> **PROVIDED RECORDS**:
====================

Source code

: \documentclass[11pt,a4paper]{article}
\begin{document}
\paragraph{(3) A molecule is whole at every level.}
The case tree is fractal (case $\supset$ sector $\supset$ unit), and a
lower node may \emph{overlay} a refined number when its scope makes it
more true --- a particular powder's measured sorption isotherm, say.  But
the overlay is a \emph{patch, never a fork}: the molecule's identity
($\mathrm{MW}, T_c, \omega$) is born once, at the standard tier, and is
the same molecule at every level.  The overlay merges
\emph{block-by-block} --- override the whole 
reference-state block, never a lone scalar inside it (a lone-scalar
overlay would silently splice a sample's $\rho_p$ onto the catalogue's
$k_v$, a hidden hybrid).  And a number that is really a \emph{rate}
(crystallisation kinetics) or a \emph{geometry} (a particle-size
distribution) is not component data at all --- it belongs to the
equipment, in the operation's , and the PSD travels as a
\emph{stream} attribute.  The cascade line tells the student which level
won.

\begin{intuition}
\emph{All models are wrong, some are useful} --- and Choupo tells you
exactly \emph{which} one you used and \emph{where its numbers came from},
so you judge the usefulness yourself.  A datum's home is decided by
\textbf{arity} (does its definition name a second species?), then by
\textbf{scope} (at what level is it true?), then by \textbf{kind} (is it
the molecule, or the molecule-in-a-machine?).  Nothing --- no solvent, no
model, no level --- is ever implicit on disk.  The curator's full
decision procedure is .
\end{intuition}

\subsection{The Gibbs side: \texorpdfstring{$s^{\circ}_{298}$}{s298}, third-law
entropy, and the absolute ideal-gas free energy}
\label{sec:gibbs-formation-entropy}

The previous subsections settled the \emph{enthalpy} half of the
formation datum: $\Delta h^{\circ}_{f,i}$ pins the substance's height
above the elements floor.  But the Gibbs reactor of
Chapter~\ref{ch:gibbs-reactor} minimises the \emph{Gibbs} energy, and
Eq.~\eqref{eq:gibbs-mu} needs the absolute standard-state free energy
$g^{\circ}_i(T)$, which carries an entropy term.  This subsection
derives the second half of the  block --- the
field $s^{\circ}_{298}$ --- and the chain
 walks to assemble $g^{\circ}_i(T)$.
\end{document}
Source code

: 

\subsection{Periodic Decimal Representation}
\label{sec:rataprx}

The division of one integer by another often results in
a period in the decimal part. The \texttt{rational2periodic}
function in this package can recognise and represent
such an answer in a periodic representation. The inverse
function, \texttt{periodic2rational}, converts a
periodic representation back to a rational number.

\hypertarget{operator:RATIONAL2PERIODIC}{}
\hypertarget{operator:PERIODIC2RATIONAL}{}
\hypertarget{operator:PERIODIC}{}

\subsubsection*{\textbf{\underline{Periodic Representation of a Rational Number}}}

====================

> **WORK REQUEST**:
All the lines that hold the word "half" must appear in the answer, copied from the records.

> **RESULT OF THE EXERCISE**:
The previous subsections settled the \emph{enthalpy} half of the
derives the second half of the  block --- the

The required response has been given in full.